» **What to work on**: What is the number of lines in these records with "Basic" in them? Answer with that number only.

(Saved entries)
· · · · · · ·

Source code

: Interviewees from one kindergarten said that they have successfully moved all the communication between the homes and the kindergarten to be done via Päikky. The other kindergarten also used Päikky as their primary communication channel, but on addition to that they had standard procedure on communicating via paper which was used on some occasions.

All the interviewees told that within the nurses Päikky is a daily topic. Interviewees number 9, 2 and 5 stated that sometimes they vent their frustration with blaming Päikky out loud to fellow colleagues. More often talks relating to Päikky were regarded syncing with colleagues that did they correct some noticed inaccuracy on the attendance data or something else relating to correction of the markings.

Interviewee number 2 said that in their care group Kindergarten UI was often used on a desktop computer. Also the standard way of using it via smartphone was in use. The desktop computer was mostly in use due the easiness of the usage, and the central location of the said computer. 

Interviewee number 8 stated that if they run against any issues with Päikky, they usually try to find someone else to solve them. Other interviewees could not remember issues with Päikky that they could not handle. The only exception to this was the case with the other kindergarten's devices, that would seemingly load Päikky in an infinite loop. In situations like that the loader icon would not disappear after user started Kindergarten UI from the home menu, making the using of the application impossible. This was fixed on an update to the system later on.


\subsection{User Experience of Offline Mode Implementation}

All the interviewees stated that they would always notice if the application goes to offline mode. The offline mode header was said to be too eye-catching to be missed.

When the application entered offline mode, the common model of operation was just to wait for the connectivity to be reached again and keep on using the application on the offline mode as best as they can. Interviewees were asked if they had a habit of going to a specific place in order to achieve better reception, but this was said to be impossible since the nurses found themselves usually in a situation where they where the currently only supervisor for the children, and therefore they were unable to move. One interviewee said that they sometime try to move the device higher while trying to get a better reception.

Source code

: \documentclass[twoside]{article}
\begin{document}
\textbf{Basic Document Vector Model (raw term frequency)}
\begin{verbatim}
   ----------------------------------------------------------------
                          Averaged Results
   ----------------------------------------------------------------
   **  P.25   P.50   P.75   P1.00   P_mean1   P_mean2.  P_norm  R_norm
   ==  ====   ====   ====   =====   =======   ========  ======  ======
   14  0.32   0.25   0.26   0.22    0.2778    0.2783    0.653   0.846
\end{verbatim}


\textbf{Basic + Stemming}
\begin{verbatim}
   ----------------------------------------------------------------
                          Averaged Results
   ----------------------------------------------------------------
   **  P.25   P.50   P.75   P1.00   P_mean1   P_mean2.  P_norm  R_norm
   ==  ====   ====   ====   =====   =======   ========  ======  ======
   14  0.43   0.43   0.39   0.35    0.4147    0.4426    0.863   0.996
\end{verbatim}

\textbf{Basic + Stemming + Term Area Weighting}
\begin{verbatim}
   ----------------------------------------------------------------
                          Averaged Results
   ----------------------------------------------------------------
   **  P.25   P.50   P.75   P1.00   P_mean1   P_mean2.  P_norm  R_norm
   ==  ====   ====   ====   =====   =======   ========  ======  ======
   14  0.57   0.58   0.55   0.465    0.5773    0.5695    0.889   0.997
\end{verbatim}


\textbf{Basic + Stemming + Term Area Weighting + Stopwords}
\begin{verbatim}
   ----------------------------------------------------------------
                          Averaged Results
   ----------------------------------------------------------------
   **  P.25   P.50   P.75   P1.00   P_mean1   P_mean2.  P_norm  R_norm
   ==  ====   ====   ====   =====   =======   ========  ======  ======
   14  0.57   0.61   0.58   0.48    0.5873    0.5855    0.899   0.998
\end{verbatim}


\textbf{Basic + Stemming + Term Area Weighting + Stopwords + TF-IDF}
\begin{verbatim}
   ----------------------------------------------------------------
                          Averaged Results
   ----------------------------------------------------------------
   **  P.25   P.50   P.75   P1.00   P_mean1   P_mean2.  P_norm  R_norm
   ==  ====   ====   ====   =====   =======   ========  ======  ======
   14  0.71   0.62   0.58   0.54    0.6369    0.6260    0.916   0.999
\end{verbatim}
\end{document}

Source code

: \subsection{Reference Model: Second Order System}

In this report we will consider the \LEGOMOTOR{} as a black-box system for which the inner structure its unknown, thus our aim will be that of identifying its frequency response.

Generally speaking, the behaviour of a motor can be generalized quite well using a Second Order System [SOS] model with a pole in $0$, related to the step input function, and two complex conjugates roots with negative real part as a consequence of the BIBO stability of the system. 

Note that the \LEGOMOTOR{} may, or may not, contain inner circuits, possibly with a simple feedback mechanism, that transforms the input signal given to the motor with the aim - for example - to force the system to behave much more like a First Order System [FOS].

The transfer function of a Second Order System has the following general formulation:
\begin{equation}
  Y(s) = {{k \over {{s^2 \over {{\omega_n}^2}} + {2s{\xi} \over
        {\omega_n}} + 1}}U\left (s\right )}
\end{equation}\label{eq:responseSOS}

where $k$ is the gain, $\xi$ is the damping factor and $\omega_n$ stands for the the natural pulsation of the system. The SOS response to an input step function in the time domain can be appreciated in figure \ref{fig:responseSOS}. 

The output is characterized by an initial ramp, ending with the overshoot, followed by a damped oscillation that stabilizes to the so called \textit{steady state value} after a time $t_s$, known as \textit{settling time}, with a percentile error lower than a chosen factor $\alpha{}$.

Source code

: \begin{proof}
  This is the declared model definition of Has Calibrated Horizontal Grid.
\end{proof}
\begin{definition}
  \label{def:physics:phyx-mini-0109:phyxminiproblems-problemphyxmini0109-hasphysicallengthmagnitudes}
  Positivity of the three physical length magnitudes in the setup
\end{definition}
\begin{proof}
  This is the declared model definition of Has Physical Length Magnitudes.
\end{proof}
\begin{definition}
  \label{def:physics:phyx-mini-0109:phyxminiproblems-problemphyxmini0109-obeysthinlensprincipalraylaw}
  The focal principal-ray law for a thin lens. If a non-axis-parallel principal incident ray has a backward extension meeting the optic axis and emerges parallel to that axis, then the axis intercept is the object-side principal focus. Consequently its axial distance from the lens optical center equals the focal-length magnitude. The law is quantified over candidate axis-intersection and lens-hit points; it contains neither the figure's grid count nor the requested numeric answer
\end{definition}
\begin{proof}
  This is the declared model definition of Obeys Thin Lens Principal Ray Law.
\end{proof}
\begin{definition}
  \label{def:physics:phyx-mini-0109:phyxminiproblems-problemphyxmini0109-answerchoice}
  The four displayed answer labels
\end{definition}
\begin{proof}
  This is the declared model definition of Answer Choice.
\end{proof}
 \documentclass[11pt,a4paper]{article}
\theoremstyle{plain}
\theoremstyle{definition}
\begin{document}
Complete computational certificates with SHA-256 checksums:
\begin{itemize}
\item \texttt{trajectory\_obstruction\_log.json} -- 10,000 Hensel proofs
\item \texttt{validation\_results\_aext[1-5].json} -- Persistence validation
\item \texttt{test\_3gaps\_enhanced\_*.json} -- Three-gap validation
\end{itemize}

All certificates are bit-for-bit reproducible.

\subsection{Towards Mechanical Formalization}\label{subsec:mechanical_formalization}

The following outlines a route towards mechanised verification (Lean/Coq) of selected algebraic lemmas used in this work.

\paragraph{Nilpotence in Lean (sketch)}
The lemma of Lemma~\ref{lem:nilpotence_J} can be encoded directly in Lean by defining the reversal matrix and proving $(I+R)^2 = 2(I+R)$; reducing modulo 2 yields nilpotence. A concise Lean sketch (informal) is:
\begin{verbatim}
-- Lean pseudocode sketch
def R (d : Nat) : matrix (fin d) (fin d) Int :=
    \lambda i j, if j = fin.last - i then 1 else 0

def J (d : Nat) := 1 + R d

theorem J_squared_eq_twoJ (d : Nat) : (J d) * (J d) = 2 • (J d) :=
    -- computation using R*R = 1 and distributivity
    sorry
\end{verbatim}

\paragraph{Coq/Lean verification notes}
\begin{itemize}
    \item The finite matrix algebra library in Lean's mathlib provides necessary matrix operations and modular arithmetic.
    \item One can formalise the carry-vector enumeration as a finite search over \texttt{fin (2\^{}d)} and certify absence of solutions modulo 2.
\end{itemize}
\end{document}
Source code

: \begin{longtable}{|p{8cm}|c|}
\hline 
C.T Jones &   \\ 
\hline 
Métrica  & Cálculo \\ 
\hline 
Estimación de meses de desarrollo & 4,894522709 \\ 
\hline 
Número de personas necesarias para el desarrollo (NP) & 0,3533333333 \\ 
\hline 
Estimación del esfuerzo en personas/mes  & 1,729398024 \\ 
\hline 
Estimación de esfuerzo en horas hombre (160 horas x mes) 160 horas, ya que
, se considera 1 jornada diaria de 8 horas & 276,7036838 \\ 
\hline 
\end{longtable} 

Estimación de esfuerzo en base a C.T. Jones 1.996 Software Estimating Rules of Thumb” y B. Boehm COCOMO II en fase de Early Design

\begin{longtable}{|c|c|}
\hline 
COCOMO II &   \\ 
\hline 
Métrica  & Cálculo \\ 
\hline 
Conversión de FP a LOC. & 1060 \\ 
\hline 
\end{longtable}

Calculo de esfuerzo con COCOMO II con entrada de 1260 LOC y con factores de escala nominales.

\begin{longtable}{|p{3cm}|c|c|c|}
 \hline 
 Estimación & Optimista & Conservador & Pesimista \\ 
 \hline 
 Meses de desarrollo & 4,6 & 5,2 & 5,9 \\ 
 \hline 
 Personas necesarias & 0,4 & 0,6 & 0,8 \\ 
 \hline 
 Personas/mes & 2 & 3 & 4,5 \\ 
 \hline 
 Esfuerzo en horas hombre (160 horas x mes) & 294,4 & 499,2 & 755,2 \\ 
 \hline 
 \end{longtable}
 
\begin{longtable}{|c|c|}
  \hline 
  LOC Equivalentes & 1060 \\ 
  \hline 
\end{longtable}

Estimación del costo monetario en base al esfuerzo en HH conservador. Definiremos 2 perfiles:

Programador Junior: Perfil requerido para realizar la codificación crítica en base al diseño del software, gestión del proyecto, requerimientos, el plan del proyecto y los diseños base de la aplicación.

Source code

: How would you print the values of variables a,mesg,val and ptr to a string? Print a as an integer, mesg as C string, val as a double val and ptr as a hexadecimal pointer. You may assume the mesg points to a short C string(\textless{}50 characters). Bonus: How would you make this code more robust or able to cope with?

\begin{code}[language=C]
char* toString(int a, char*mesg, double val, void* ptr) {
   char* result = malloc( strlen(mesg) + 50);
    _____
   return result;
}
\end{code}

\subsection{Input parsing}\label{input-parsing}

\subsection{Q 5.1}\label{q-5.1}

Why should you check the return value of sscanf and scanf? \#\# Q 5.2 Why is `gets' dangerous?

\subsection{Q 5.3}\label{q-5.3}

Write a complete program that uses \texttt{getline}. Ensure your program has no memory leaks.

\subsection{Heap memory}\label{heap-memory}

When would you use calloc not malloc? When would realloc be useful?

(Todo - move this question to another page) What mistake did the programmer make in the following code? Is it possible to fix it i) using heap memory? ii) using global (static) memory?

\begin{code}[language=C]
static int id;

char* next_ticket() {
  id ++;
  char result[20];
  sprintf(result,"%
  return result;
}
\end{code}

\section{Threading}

· · · · · · ·

» **Exercise result**: 5